• _Activity_: Only the lines that contain the string "errors" belong in the answer; pull them from the records.
Top of Exercise material
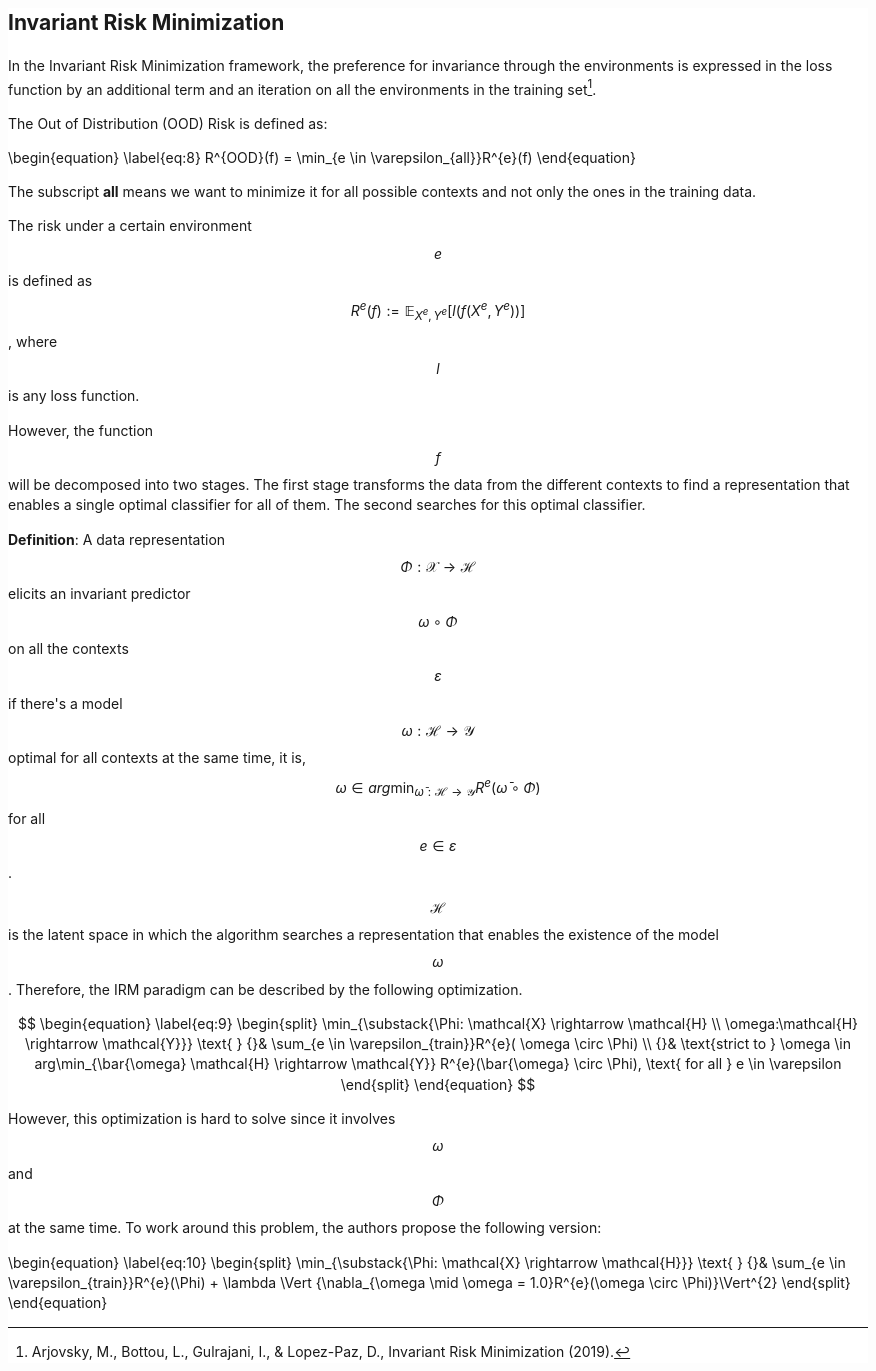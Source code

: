 ## Invariant Risk Minimization

In the Invariant Risk Minimization framework, the preference for invariance through the environments is expressed in the loss function by an additional term and an iteration on all the environments in the training set[^fn1].

The Out of Distribution (OOD) Risk is defined as:

\begin{equation}
  \label{eq:8}
  R^{OOD}(f) = \min_{e \in \varepsilon_{all}}R^{e}(f)
\end{equation}

The subscript __all__ means we want to minimize it for all possible contexts and not only the ones in the training data.

The risk under a certain environment $$e$$ is defined as  $$R^{e}(f) :=
\mathbb{E}_{X^{e}, Y^{e}}[l(f(X^{e}, Y^{e}))]$$, where $$l$$ is any loss function.

However, the function $$f$$ will be decomposed into two stages. The first stage transforms the data from the different contexts to find a representation that enables a single optimal classifier for all of them. The second searches for this optimal classifier.

**Definition**: A data representation $$\Phi: \mathcal{X} \rightarrow \mathcal{H}$$  elicits an invariant predictor $$\omega \circ \Phi$$ on all the contexts $$\varepsilon$$ if there's a model  $$\omega: \mathcal{H} \rightarrow
  \mathcal{Y}$$ optimal for all contexts at the same time, it is, $$\omega \in arg\min_{\bar{\omega}: \mathcal{H} \rightarrow \mathcal{Y}} R^{e}(\bar{\omega} \circ \Phi)$$ for all $$e \in \varepsilon$$.

$$\mathcal{H}$$ is the latent space in which the algorithm searches a representation that enables the existence of the model  $$\omega$$. Therefore, the IRM paradigm can be described by the following optimization.

$$
\begin{equation}
  \label{eq:9}
  \begin{split}
  \min_{\substack{\Phi: \mathcal{X} \rightarrow \mathcal{H} \\
      \omega:\mathcal{H} \rightarrow \mathcal{Y}}} \text{       }  {}&
  \sum_{e \in \varepsilon_{train}}R^{e}( \omega \circ \Phi)  \\
  {}& \text{strict to } \omega \in arg\min_{\bar{\omega} \mathcal{H}
    \rightarrow \mathcal{Y}} R^{e}(\bar{\omega} \circ \Phi),
  \text{ for all } e \in \varepsilon
    \end{split}
  \end{equation}
$$

However, this optimization is hard to solve since it involves $$\omega$$ and $$\Phi$$ at the same time.  To work around this problem, the authors propose the following version:

\begin{equation}
  \label{eq:10}
  \begin{split}
  \min_{\substack{\Phi: \mathcal{X} \rightarrow \mathcal{H}}} \text{       }  {}&
  \sum_{e \in \varepsilon_{train}}R^{e}(\Phi)  + \lambda
    \Vert {\nabla_{\omega \mid \omega = 1.0}R^{e}(\omega \circ \Phi)}\Vert^{2} 
\end{split}
  \end{equation}


[^fn1]: Arjovsky, M., Bottou, L., Gulrajani, I., & Lopez-Paz, D., Invariant Risk Minimization (2019).
[^fn2]: Lu, C., Wu, Y., Hern\'andez-Lobato, Jo\'se Miguel, & Sch\"olkopf, Bernhard, Nonlinear invariant risk minimization: a causal approach, arXiv preprint arXiv:2102.12353, (2021). 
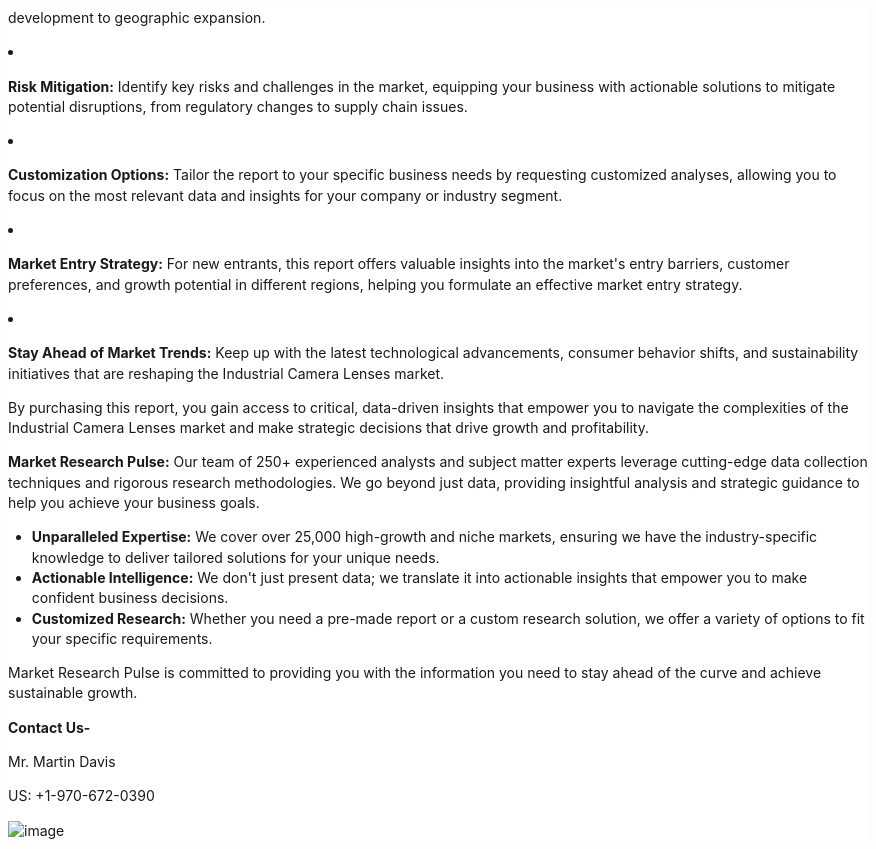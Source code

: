 development to geographic expansion.</p></li><li><p><strong>Risk Mitigation:</strong> Identify key risks and challenges in the market, equipping your business with actionable solutions to mitigate potential disruptions, from regulatory changes to supply chain issues.</p></li><li><p><strong>Customization Options:</strong> Tailor the report to your specific business needs by requesting customized analyses, allowing you to focus on the most relevant data and insights for your company or industry segment.</p></li><li><p><strong>Market Entry Strategy:</strong> For new entrants, this report offers valuable insights into the market's entry barriers, customer preferences, and growth potential in different regions, helping you formulate an effective market entry strategy.</p></li><li><p><strong>Stay Ahead of Market Trends:</strong> Keep up with the latest technological advancements, consumer behavior shifts, and sustainability initiatives that are reshaping the Industrial Camera Lenses market.</p></li></ol><p>By purchasing this report, you gain access to critical, data-driven insights that empower you to navigate the complexities of the Industrial Camera Lenses market and make strategic decisions that drive growth and profitability.</p><p><strong>Market Research Pulse:</strong>&nbsp;Our team of 250+ experienced analysts and subject matter experts leverage cutting-edge data collection techniques and rigorous research methodologies. We go beyond just data, providing insightful analysis and strategic guidance to help you achieve your business goals.</p><ul><li><strong>Unparalleled Expertise:</strong>&nbsp;We cover over 25,000 high-growth and niche markets, ensuring we have the industry-specific knowledge to deliver tailored solutions for your unique needs.</li><li><strong>Actionable Intelligence:</strong>&nbsp;We don't just present data; we translate it into actionable insights that empower you to make confident business decisions.</li><li><strong>Customized Research:</strong>&nbsp;Whether you need a pre-made report or a custom research solution, we offer a variety of options to fit your specific requirements.</li></ul><p>Market Research Pulse is committed to providing you with the information you need to stay ahead of the curve and achieve sustainable growth.</p><p><strong>Contact Us-</strong></p><p>Mr. Martin Davis</p><p>US: +1-970-672-0390</p>
![image](https://github.com/user-attachments/assets/544fa273-3572-40e4-85ef-62a54691e10e)
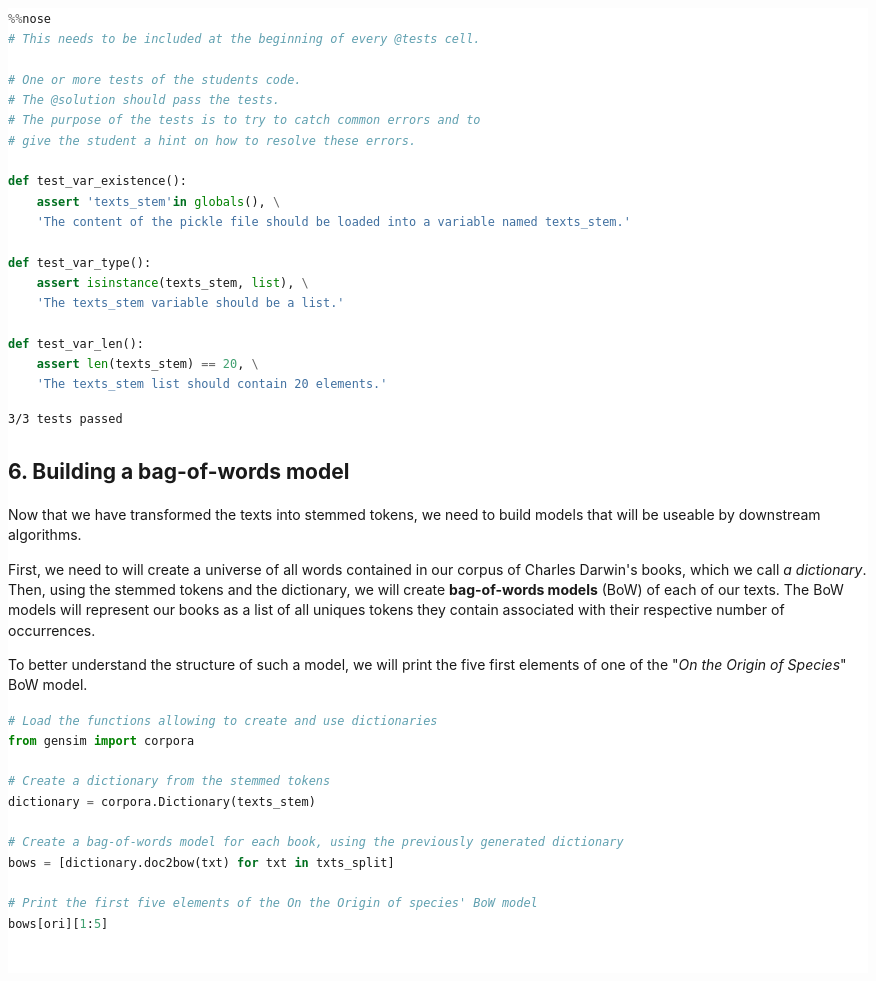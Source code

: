 


```python
%%nose
# This needs to be included at the beginning of every @tests cell.

# One or more tests of the students code. 
# The @solution should pass the tests.
# The purpose of the tests is to try to catch common errors and to 
# give the student a hint on how to resolve these errors.

def test_var_existence():
    assert 'texts_stem'in globals(), \
    'The content of the pickle file should be loaded into a variable named texts_stem.'

def test_var_type():
    assert isinstance(texts_stem, list), \
    'The texts_stem variable should be a list.'
    
def test_var_len():
    assert len(texts_stem) == 20, \
    'The texts_stem list should contain 20 elements.'
```






    3/3 tests passed




## 6. Building a bag-of-words model
<p>Now that we have transformed the texts into stemmed tokens, we need to build models that will be useable by downstream algorithms.</p>
<p>First, we need to will create a universe of all words contained in our corpus of Charles Darwin's books, which we call <em>a dictionary</em>. Then, using the stemmed tokens and the dictionary, we will create <strong>bag-of-words models</strong> (BoW) of each of our texts. The BoW models will represent our books as a list of all uniques tokens they contain associated with their respective number of occurrences. </p>
<p>To better understand the structure of such a model, we will print the five first elements of one of the "<em>On the Origin of Species</em>" BoW model.</p>


```python
# Load the functions allowing to create and use dictionaries
from gensim import corpora

# Create a dictionary from the stemmed tokens
dictionary = corpora.Dictionary(texts_stem)

# Create a bag-of-words model for each book, using the previously generated dictionary
bows = [dictionary.doc2bow(txt) for txt in txts_split]

# Print the first five elements of the On the Origin of species' BoW model
bows[ori][1:5]




```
Bottom of Exercise material
• _Result of the exercise_:
# The purpose of the tests is to try to catch common errors and to 
# give the student a hint on how to resolve these errors.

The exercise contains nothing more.